Hasan Taşdemir tarafından 3/14/2014 2:35:14 AM zamanında düzenlenmiştir.
Hasan Taşdemir
Mehmet Hocam, yazınızı geç de olsa okumuş olmaktan mutluyum. Şimdi bunları gençlere ne kadar anlatırsak anlatalım beyinlerinde bir türlü canlandıramıyorlar. Anlamak için illa yaşamaları mı gerekiyor bilmiyorum :(
Bizler böyle yokluklardan geçerek bugünlere geldiğimiz için, çarçur edilen mille servete dayanamayıp isyan ediyoruz ama anlayan var mıdır acaba?
saygılar hocam...
Merhaba hocam. Şu an saatim 02.30'u gösteriyor. Önce kendim okudum yazınızı ve ardından sofrada olan çocuklarıma. Dikkatle dinlediler beni zira onlar böyle zorlukları hiç görmediler ve sahip oldukları nimetlerin farkına varmışlardır umarım. Sosyal içerikli dersler veren çok güzel bir paylaşımdı. Sizi bütün samimiyetimle tebrik ediyor, gönül dolusu selam ve sevgilerimi sunuyorum...
Emek boşa gitmemiş; Teknik Öğretmen....
Sevim'in ayaklarına sağlık.
Türkiye'de ünlü bir profosör var(adı kalsın) arkadaşım; gel bak dedi, o profosörün lisede okuduğu yıllarda oturduğu tek odalı ve dediğiniz şartlarda yaşadığı yeri gördüm.
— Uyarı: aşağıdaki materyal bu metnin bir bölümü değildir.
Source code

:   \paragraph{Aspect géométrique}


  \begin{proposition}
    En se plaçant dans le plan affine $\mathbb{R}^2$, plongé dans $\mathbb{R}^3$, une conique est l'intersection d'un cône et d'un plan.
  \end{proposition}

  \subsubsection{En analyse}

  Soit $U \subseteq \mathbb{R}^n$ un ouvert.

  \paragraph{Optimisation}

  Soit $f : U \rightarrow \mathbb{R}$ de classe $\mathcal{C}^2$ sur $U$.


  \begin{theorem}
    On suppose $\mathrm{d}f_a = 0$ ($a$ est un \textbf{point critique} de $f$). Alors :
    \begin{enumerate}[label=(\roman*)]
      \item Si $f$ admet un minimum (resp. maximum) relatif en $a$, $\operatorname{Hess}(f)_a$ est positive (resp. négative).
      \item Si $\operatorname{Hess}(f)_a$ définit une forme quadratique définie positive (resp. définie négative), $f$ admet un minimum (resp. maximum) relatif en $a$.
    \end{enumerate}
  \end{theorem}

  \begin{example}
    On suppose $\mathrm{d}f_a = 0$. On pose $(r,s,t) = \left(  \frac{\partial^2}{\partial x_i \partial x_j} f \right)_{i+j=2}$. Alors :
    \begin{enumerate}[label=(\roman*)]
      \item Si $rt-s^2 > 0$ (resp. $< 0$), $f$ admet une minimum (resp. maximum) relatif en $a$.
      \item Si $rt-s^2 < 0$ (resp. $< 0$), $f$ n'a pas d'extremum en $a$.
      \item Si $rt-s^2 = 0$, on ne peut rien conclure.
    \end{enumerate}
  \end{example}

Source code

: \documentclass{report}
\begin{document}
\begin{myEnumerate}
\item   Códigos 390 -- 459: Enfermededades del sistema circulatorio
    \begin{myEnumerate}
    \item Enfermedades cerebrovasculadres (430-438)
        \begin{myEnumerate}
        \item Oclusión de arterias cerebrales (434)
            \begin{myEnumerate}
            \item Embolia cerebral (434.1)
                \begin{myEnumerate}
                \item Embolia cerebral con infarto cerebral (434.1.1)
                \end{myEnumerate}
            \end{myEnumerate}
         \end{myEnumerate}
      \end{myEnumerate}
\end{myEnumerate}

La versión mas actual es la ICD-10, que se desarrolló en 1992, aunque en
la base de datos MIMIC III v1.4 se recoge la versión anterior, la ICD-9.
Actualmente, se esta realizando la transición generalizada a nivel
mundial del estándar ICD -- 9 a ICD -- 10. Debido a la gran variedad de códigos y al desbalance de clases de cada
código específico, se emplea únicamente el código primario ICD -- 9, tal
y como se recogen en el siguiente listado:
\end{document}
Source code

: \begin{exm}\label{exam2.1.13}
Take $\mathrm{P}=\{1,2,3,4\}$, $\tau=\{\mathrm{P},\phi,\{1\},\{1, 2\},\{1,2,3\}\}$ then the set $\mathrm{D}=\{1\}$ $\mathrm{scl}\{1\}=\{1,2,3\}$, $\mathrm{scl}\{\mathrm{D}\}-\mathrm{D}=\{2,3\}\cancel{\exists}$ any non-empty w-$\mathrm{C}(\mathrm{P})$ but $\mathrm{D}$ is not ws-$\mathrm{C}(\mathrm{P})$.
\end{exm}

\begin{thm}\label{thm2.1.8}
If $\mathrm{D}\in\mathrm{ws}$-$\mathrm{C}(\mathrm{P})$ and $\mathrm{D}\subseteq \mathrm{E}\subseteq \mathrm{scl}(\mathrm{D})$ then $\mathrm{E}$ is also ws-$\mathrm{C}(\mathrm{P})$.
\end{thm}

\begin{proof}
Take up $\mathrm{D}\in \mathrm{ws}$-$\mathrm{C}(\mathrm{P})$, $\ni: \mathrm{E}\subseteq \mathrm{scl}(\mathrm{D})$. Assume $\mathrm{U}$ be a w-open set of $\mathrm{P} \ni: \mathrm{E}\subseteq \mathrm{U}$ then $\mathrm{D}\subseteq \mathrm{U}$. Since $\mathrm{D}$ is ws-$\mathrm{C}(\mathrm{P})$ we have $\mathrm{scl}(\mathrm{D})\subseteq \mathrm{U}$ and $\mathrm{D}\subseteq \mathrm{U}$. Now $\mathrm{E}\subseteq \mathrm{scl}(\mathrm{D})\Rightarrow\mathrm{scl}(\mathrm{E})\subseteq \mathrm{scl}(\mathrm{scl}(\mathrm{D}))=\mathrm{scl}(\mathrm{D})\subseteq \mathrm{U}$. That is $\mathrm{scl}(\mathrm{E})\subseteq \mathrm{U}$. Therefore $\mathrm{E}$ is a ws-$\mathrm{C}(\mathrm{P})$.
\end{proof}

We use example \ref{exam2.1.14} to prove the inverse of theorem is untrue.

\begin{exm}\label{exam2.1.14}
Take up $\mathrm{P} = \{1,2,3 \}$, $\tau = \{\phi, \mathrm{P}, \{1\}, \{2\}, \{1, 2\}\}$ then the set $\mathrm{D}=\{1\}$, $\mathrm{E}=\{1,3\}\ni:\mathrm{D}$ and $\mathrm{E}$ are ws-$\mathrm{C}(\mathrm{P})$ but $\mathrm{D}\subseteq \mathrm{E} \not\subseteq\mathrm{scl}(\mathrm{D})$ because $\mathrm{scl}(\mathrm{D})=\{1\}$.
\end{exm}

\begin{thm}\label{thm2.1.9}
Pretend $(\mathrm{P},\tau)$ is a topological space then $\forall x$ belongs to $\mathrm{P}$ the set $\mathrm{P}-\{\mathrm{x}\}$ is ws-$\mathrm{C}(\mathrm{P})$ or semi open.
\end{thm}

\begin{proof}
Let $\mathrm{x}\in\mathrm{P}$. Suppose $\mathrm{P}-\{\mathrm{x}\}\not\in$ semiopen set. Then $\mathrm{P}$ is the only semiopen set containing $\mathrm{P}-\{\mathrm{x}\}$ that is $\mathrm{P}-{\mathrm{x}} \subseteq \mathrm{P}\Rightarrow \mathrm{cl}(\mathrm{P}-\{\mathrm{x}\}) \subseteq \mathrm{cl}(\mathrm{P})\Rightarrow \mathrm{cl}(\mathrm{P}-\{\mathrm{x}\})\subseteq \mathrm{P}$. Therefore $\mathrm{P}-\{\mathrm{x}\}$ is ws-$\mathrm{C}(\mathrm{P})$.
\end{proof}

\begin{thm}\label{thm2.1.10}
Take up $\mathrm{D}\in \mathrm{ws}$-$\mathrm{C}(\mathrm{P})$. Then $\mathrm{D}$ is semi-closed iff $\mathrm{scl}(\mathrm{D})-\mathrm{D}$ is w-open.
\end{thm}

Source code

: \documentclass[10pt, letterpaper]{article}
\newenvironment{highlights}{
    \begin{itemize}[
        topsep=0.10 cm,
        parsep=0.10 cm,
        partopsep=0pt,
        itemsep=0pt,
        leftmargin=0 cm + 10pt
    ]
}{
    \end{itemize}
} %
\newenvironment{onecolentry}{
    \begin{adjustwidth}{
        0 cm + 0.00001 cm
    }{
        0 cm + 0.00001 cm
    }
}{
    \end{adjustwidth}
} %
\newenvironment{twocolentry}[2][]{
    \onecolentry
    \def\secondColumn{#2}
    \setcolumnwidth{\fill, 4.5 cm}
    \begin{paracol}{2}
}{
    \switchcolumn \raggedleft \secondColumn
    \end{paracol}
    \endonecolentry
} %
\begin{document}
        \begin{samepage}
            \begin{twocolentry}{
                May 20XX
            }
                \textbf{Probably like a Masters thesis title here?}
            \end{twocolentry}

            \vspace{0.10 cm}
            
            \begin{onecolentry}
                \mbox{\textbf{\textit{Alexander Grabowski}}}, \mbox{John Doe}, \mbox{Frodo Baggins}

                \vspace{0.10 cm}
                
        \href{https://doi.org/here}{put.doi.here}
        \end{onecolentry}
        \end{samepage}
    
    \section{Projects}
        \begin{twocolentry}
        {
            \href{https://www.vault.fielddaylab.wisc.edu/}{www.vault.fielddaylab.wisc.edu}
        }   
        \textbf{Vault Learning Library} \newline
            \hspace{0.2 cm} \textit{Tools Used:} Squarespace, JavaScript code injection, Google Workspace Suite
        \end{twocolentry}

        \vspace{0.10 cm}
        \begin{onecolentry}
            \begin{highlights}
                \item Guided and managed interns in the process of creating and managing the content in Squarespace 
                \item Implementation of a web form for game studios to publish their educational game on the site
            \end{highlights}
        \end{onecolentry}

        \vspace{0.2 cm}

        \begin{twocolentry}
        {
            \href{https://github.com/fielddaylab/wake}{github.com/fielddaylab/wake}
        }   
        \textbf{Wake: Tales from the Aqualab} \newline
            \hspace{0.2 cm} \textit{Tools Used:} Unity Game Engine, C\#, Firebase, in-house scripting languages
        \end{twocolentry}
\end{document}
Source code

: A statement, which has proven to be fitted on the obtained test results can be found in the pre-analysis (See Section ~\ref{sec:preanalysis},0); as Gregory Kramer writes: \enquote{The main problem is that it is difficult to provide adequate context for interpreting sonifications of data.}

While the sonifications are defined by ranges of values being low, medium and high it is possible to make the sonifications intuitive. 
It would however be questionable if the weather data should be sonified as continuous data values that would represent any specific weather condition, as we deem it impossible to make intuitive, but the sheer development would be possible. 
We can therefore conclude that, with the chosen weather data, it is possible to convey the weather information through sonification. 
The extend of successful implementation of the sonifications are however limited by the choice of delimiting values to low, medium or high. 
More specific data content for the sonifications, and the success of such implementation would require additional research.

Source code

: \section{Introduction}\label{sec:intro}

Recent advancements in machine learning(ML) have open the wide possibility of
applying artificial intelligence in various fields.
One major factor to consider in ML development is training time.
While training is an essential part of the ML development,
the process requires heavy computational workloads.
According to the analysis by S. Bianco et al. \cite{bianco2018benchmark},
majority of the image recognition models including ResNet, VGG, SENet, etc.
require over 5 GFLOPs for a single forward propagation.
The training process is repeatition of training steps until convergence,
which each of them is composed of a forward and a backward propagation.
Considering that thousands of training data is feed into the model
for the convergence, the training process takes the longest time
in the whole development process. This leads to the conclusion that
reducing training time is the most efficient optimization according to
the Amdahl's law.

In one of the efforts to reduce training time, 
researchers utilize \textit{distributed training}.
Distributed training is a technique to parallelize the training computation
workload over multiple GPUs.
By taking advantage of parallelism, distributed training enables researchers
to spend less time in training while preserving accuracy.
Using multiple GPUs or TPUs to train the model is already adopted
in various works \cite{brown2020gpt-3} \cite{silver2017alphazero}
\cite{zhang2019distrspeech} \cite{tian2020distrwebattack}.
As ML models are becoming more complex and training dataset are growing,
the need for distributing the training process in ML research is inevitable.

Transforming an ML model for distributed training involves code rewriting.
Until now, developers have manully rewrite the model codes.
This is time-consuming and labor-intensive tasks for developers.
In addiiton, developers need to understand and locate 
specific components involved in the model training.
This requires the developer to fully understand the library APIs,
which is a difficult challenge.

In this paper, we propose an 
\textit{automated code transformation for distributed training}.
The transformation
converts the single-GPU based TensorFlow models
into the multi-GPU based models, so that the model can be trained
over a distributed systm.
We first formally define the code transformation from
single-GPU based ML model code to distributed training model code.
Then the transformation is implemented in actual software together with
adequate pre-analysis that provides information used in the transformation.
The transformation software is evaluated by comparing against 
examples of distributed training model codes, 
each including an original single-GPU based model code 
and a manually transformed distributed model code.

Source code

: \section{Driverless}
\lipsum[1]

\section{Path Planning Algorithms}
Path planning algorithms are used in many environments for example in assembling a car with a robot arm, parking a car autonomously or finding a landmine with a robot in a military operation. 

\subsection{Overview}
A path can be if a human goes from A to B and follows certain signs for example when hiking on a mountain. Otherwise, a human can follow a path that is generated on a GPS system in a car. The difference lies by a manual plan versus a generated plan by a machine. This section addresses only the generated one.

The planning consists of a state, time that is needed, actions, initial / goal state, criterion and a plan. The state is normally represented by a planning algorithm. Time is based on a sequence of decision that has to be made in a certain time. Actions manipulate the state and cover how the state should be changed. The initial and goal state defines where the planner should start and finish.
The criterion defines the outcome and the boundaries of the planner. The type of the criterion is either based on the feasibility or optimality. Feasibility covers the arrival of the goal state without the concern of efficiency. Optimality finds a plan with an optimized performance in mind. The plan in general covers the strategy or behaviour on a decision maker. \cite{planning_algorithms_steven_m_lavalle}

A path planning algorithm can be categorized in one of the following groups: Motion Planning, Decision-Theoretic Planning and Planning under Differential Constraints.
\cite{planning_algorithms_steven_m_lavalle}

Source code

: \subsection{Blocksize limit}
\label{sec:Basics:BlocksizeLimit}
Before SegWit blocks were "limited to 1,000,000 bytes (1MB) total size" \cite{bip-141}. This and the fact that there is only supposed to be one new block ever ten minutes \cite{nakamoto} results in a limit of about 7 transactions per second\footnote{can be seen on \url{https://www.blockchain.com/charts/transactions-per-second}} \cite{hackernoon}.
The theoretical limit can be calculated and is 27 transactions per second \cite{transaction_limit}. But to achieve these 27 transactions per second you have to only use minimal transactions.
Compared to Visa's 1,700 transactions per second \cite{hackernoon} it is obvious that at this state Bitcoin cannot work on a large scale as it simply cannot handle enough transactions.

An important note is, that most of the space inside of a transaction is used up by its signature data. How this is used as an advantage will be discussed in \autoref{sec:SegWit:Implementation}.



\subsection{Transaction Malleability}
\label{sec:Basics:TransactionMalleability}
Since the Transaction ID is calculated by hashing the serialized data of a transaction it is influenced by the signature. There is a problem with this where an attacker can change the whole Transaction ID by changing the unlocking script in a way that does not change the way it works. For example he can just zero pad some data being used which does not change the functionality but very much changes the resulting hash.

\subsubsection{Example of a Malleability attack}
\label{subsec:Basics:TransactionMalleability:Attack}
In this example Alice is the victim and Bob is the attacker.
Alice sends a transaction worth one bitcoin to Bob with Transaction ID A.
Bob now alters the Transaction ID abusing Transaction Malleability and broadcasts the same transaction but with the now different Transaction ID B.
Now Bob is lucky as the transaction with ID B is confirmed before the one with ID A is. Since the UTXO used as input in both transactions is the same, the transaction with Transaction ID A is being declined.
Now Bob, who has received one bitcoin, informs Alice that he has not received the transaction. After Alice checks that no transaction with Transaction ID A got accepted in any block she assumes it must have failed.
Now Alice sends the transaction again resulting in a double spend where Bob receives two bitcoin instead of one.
Bedelini ödeyenler, okumanın değerini iyi biliyorlar. 45 Yaşımdan sonra, üniversiteye; açık öğretim fakültesi gece dersleri almaya gittiğim vakitler, üç ayrı dalda öğrenci gözlemi yaptım: Öğrenci velisi olarak; araştırmacı- yazar ve gazeteci olarak ve öğrenci olarak.
Gördüm ki; kız öğrenciler daha ciddî ve istikbal peşinde; erkeklerinse, ya askerliği ertelemek ya baba parası ile hayâtını yaşamak.... ciddîleri yok mu?... var desem nezâketen olur; bu kadar iyi şartlarda nasıl olur da öğrenci açıköğretim serbestliğini kabullenebilir... insan taşı sıksa suyunu çıkartır yaşta iken çoğu gördüklerimle elinde- avucundakini çocuğuna adayanların geçim dertleri ile 6 yıl boyunca dertlendim...
Bugün, hayatımda ilk defa >150 dönümlük ve terk edilmiş eski askerî sahayı adım- adım gezdim... askerliğin bütün yaşantı izlerine şahit oldum... maksadım; kitabım için çeşme, su kuyusu ve su deposu resimleri çekmekti. Şimdi, sizin yazınızla örtüşecek ancak, gerekli eğitim için elzem olan hayat izlerinden çok değerli belgeler kaydettim.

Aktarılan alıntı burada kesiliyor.